High-quality videoconferencing is the bright new hope for cutting down on air travel, but it apparently came too late for AT&T, which is moving its corporate headquarters to Dallas to be closer to the third-largest airport in the U.S.
The carrier, which offers residential wireline service in 22 states as well as a cellular network nationwide and operations in 160 countries, has been based in San Antonio, Texas, since 1992. The move should be completed by the end of the year and will involve about 700 of the carrier’s 6,000 San Antonio workers, according to the company. AT&T has 310,070 employees worldwide.

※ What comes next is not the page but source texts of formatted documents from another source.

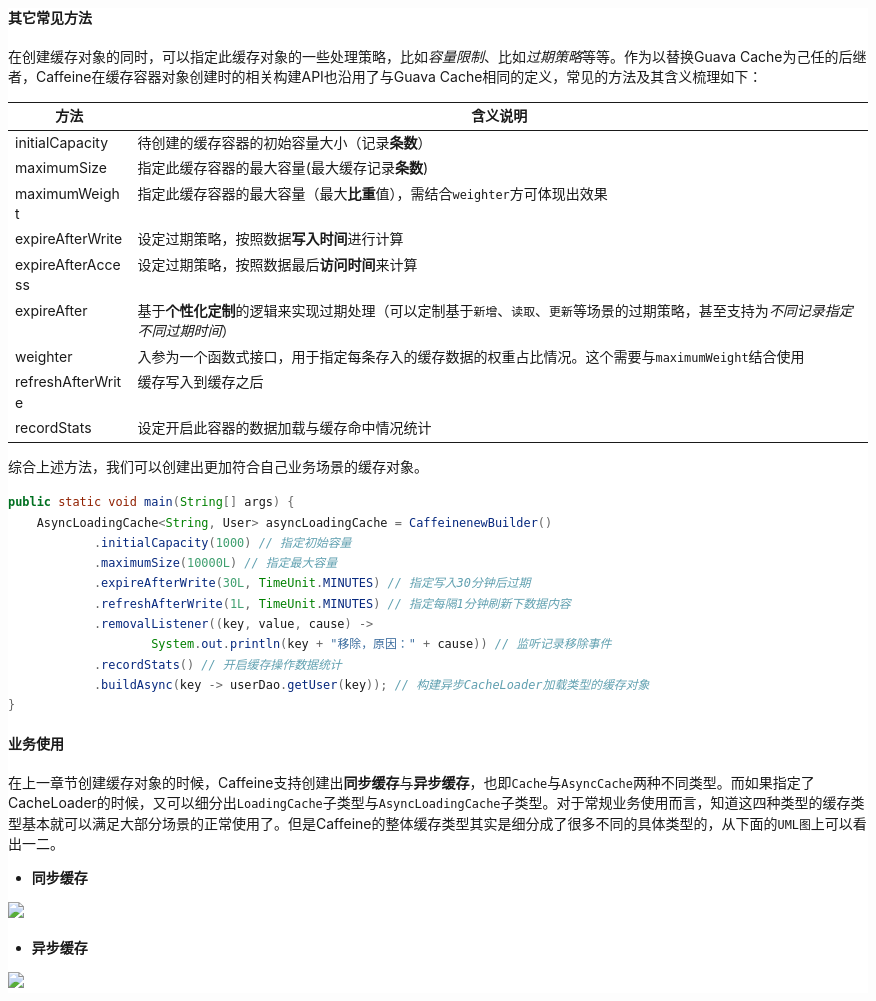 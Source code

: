 
#### 其它常见方法
在创建缓存对象的同时，可以指定此缓存对象的一些处理策略，比如*容量限制*、比如*过期策略*等等。作为以替换Guava Cache为己任的后继者，Caffeine在缓存容器对象创建时的相关构建API也沿用了与Guava Cache相同的定义，常见的方法及其含义梳理如下：

| 方法              | 含义说明                                                     |
| ----------------- | ------------------------------------------------------------ |
| initialCapacity   | 待创建的缓存容器的初始容量大小（记录**条数**）               |
| maximumSize       | 指定此缓存容器的最大容量(最大缓存记录**条数**)               |
| maximumWeight     | 指定此缓存容器的最大容量（最大**比重**值），需结合`weighter`方可体现出效果 |
| expireAfterWrite  | 设定过期策略，按照数据**写入时间**进行计算                   |
| expireAfterAccess | 设定过期策略，按照数据最后**访问时间**来计算                 |
| expireAfter       | 基于**个性化定制**的逻辑来实现过期处理（可以定制基于`新增`、`读取`、`更新`等场景的过期策略，甚至支持为*不同记录指定不同过期时间*） |
| weighter          | 入参为一个函数式接口，用于指定每条存入的缓存数据的权重占比情况。这个需要与`maximumWeight`结合使用 |
| refreshAfterWrite | 缓存写入到缓存之后                                           |
| recordStats       | 设定开启此容器的数据加载与缓存命中情况统计                   |

综合上述方法，我们可以创建出更加符合自己业务场景的缓存对象。

```java
public static void main(String[] args) {
    AsyncLoadingCache<String, User> asyncLoadingCache = CaffeinenewBuilder()
            .initialCapacity(1000) // 指定初始容量
            .maximumSize(10000L) // 指定最大容量
            .expireAfterWrite(30L, TimeUnit.MINUTES) // 指定写入30分钟后过期
            .refreshAfterWrite(1L, TimeUnit.MINUTES) // 指定每隔1分钟刷新下数据内容
            .removalListener((key, value, cause) ->
                    System.out.println(key + "移除，原因：" + cause)) // 监听记录移除事件
            .recordStats() // 开启缓存操作数据统计
            .buildAsync(key -> userDao.getUser(key)); // 构建异步CacheLoader加载类型的缓存对象
}
```



#### 业务使用

在上一章节创建缓存对象的时候，Caffeine支持创建出**同步缓存**与**异步缓存**，也即`Cache`与`AsyncCache`两种不同类型。而如果指定了CacheLoader的时候，又可以细分出`LoadingCache`子类型与`AsyncLoadingCache`子类型。对于常规业务使用而言，知道这四种类型的缓存类型基本就可以满足大部分场景的正常使用了。但是Caffeine的整体缓存类型其实是细分成了很多不同的具体类型的，从下面的`UML图`上可以看出一二。

- **同步缓存**

![](https://seven97-blog.oss-cn-hangzhou.aliyuncs.com/imgs/202406062237636.webp)

- **异步缓存**

![](https://seven97-blog.oss-cn-hangzhou.aliyuncs.com/imgs/202406062237612.webp)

One reason the company cited for the move, announced Friday, was the need to be close to its suppliers and other telecommunications vendors. There are about 1,300 such companies in the Dallas area, with approximately 45,000 employees, AT&T said. They include Alcatel-Lucent, Nortel Networks, Cisco Systems, Research In Motion and Samsung Electronics. Dallas is about 275 miles north of San Antonio.

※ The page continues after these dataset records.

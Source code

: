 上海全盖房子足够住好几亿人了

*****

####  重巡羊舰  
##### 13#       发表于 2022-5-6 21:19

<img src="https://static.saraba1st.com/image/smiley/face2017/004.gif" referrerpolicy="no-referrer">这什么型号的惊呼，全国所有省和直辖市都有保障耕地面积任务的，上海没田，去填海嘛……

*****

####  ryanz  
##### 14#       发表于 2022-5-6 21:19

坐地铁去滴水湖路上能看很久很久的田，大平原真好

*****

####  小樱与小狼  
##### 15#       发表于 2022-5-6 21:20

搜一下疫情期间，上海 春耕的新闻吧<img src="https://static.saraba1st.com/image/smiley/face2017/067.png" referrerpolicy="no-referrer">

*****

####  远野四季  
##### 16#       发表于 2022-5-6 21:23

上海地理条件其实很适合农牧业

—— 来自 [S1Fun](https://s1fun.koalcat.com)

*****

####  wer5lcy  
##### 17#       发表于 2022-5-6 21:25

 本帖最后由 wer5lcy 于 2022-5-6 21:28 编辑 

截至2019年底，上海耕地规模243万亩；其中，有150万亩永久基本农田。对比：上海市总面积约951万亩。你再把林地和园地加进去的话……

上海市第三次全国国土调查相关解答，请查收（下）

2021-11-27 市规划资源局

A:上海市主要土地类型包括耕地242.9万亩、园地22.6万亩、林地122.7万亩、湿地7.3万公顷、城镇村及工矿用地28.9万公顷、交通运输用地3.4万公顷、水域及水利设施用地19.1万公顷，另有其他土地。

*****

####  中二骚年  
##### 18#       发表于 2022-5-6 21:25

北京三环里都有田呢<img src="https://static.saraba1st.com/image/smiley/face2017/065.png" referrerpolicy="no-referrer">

But AT&T also cited the hope that air travel to and from Dallas will be more convenient and cost effective. Dallas-Fort Worth International Airport has nonstop service to 35 international and 133 U.S. destinations, and Dallas also has another airport, Love Field, the company said. Good access to air transportation is critical as the airline industry consolidates, according to AT&T.
Some of the same telecommunications companies AT&T is cozying up with, particularly Cisco, have promoted network-based meetings and collaboration as a cure for costly and polluting air travel. Cisco said recently its employees had avoided 17,339 trips, by air and other forms of transportation, using the company’s own TelePresence technology since it was introduced in late 2006. AT&T offers Cisco’s TelePresence as a managed service.
San Antonio was the home base of Southwestern Bell, one of the regional phone companies that was spun off from AT&T under a 1984 divestiture agreement that split up the national carrier. Southwestern Bell, later renamed SBC Communications, expanded by acquiring Pacific Telesis Group and two other regional operators. In 2005, SBC bought AT&T and assumed its name.
The company’s Telecom Operations group, which runs its regional business and residential wireline services in the U.S., will stay in San Antonio. AT&T Mobility, formerly Cingular, will remain based in Atlanta. The company’s Global Business Services group and AT&T Labs will stay in New Jersey, and St. Louis will remain the home of AT&T’s Directory operations.